In the listing beneath this line, copy exactly the lines starting with the one containing "Zerstreuung propagiert. Folglich" and going on through the one containing "planetaren Atmosphäre einen".

Records provided: Begin

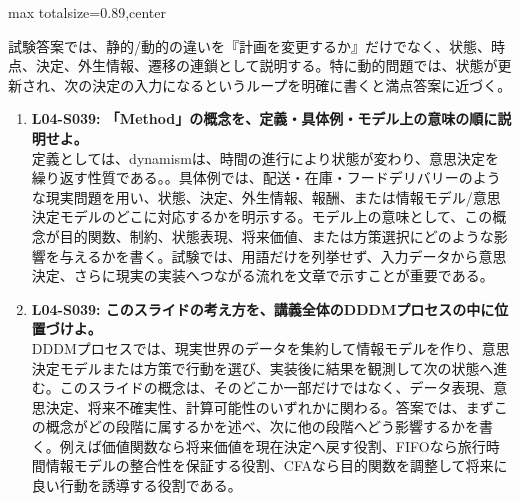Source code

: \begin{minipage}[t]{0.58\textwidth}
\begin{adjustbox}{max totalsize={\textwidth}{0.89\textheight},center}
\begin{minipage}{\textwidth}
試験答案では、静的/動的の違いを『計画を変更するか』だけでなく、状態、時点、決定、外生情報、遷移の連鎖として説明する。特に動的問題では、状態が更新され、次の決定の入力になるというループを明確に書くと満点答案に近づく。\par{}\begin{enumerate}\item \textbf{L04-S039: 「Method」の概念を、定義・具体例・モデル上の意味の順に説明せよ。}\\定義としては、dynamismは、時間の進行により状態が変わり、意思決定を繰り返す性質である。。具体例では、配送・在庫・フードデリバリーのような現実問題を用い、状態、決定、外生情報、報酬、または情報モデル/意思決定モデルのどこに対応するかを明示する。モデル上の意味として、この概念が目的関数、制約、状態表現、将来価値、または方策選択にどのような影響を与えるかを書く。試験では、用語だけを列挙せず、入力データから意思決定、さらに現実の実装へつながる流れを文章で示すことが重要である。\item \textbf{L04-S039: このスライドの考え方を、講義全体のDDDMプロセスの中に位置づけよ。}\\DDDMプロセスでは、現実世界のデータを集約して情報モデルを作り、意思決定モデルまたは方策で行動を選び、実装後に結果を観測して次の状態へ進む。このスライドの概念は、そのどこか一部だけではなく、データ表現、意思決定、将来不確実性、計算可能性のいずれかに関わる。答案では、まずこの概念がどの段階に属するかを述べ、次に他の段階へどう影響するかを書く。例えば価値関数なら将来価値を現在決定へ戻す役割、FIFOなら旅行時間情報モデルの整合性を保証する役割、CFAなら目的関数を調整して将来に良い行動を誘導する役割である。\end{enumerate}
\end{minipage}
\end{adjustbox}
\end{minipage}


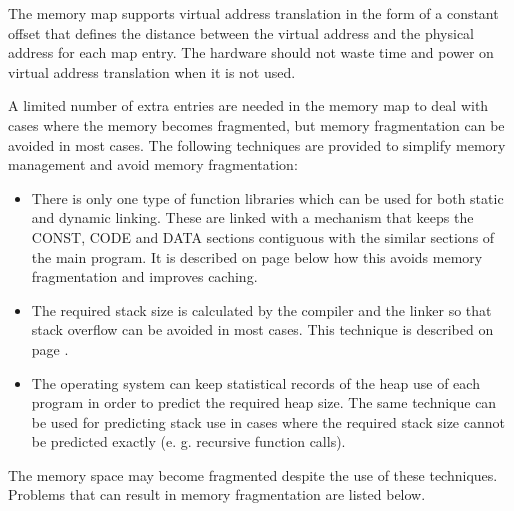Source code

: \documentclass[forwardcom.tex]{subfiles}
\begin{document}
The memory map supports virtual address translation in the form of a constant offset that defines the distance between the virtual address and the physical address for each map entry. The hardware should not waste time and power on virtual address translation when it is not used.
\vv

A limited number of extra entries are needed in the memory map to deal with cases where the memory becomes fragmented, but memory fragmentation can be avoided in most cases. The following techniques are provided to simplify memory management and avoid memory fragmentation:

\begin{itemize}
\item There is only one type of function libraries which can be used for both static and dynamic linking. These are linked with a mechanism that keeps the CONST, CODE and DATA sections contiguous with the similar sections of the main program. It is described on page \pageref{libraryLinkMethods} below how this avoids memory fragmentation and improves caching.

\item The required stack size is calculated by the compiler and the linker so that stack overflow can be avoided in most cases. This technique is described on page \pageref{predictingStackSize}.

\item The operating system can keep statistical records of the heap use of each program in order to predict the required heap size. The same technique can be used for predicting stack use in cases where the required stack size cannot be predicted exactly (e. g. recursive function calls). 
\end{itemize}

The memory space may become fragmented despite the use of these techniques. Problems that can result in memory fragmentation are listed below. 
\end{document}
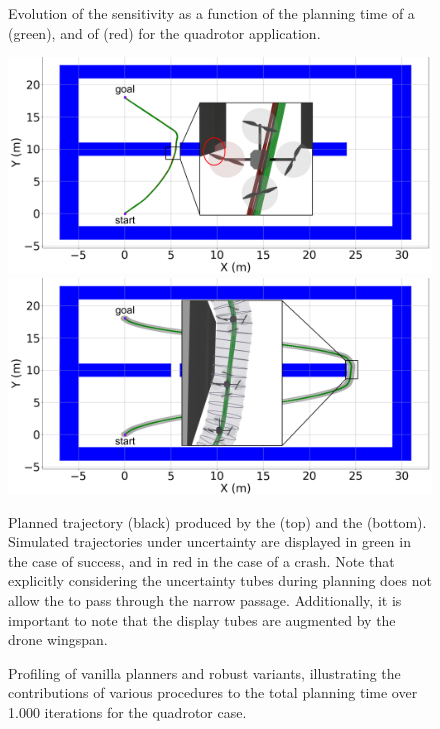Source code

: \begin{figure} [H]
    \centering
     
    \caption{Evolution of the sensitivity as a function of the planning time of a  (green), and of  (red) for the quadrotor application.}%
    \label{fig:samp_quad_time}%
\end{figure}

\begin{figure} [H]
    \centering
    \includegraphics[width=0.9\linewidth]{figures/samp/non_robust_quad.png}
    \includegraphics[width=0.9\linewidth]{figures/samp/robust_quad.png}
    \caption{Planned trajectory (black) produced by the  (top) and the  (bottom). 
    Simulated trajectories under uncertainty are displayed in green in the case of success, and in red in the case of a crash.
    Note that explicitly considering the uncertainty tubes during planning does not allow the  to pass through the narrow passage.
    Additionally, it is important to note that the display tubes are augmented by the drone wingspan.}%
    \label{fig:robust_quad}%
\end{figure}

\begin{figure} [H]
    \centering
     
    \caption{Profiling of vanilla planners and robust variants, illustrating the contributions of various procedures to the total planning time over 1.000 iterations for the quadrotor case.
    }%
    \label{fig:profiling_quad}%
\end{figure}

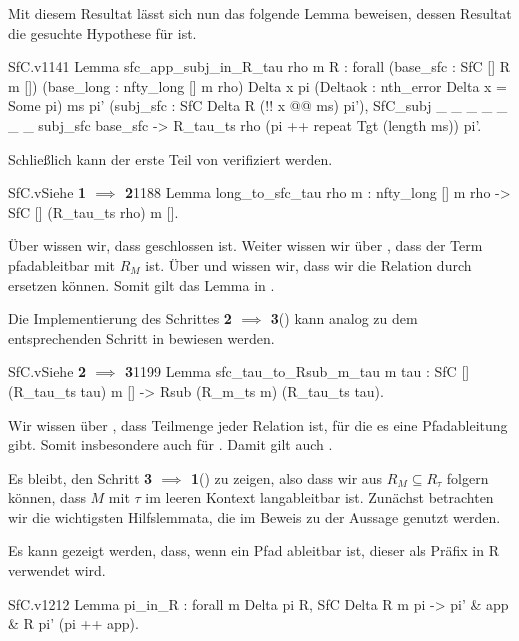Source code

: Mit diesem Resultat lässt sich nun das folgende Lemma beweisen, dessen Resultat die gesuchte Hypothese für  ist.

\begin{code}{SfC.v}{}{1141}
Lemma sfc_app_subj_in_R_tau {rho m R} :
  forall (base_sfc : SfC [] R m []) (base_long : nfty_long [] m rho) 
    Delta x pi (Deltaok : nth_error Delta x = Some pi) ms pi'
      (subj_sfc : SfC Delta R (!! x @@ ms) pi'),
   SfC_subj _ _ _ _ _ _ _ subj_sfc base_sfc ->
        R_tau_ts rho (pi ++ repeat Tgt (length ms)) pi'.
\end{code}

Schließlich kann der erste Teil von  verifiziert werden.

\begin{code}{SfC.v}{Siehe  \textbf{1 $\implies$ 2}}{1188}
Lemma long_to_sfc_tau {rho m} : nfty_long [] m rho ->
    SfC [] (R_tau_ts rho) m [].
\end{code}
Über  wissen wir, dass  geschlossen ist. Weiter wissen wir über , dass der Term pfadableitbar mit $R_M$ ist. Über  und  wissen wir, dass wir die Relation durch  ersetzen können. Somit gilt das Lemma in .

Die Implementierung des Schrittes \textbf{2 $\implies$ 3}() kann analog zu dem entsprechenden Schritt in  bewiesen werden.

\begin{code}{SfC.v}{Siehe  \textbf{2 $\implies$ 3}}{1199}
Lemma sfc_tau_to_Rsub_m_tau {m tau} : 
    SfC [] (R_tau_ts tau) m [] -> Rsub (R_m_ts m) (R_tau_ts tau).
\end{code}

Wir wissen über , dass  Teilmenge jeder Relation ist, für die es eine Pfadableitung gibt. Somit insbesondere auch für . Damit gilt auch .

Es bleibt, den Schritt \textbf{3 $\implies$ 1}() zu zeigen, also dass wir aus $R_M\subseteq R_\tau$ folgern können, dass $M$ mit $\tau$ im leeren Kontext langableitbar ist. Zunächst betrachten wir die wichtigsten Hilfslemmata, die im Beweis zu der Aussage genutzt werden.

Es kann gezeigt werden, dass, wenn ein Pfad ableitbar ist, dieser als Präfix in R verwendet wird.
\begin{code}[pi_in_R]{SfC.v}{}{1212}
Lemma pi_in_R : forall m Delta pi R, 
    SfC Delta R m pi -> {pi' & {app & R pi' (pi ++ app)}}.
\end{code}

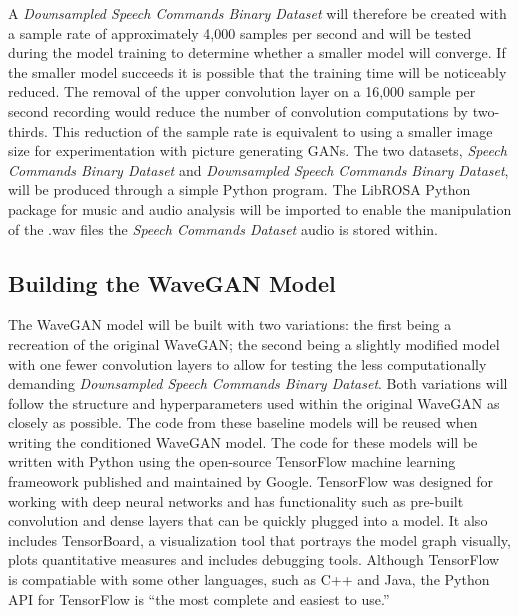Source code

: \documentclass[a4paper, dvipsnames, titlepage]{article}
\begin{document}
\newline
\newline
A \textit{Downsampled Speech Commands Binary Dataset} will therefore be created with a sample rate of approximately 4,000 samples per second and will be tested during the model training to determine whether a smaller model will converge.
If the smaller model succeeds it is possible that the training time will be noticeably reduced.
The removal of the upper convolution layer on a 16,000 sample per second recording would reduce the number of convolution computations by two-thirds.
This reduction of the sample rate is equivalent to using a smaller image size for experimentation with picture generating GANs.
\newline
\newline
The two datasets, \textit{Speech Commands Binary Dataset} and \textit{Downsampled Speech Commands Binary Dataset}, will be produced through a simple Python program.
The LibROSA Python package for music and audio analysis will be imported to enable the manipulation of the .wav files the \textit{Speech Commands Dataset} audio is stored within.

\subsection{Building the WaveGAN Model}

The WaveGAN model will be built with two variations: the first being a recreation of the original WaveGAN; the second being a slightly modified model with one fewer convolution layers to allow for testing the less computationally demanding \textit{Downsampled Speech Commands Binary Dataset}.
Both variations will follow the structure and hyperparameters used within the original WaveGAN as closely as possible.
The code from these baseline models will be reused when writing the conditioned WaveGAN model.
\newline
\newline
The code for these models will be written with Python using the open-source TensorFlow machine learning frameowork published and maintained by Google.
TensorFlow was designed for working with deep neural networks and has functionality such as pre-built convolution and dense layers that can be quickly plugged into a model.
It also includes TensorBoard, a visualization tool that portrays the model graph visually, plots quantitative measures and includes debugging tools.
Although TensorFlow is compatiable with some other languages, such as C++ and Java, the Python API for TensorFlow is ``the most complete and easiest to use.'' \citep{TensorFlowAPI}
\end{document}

Records provided: End
Records provided: Begin

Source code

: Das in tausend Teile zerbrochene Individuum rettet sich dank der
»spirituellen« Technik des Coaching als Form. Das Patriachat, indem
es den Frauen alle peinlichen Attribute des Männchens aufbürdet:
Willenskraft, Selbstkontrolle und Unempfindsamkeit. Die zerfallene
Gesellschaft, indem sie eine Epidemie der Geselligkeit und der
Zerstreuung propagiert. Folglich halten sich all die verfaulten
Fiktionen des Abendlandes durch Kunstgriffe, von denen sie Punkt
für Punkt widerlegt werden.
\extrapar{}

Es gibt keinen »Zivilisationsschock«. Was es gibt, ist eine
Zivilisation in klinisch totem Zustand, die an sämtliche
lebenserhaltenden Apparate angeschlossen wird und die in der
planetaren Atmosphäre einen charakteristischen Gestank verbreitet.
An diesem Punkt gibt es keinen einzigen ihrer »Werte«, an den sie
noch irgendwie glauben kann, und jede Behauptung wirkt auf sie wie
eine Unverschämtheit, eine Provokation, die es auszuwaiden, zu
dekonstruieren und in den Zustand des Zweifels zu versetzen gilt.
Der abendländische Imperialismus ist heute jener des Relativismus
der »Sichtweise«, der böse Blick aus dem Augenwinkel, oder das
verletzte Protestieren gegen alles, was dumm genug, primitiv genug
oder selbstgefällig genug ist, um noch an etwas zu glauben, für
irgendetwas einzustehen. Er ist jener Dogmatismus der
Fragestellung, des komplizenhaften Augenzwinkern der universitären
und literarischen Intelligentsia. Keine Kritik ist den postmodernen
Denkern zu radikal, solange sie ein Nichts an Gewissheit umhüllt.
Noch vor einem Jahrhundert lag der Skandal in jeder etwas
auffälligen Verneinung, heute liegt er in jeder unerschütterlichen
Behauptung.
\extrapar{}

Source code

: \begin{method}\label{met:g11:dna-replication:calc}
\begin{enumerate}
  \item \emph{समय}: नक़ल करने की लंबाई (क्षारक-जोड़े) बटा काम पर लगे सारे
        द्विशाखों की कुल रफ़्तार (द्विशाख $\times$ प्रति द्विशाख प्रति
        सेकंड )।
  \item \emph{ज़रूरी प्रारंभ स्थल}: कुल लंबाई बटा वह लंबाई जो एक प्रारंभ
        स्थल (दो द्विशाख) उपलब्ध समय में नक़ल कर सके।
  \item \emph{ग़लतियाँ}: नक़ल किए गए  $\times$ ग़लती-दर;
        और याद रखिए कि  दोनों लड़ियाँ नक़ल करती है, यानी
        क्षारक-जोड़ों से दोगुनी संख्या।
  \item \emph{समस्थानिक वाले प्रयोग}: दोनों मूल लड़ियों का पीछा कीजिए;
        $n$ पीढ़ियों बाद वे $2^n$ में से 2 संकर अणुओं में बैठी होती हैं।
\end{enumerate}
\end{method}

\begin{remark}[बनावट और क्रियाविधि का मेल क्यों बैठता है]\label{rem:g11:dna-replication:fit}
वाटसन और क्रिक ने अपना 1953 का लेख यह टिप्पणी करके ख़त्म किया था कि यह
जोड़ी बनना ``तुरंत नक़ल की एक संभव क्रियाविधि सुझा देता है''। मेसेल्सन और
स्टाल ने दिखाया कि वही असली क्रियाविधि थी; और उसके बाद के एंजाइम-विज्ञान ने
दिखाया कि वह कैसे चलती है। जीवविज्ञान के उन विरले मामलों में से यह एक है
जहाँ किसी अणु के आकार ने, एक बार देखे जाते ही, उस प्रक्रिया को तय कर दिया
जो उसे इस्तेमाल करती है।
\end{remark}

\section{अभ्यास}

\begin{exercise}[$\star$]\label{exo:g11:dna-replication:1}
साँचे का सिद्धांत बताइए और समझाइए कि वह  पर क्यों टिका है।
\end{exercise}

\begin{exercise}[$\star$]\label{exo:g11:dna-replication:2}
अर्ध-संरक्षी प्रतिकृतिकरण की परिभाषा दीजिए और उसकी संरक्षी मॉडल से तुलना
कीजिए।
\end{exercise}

Records provided: End

▶ **Solution for this exercise**:
Zerstreuung propagiert. Folglich halten sich all die verfaulten
Fiktionen des Abendlandes durch Kunstgriffe, von denen sie Punkt
für Punkt widerlegt werden.
\extrapar{}

Es gibt keinen »Zivilisationsschock«. Was es gibt, ist eine
Zivilisation in klinisch totem Zustand, die an sämtliche
lebenserhaltenden Apparate angeschlossen wird und die in der
planetaren Atmosphäre einen charakteristischen Gestank verbreitet.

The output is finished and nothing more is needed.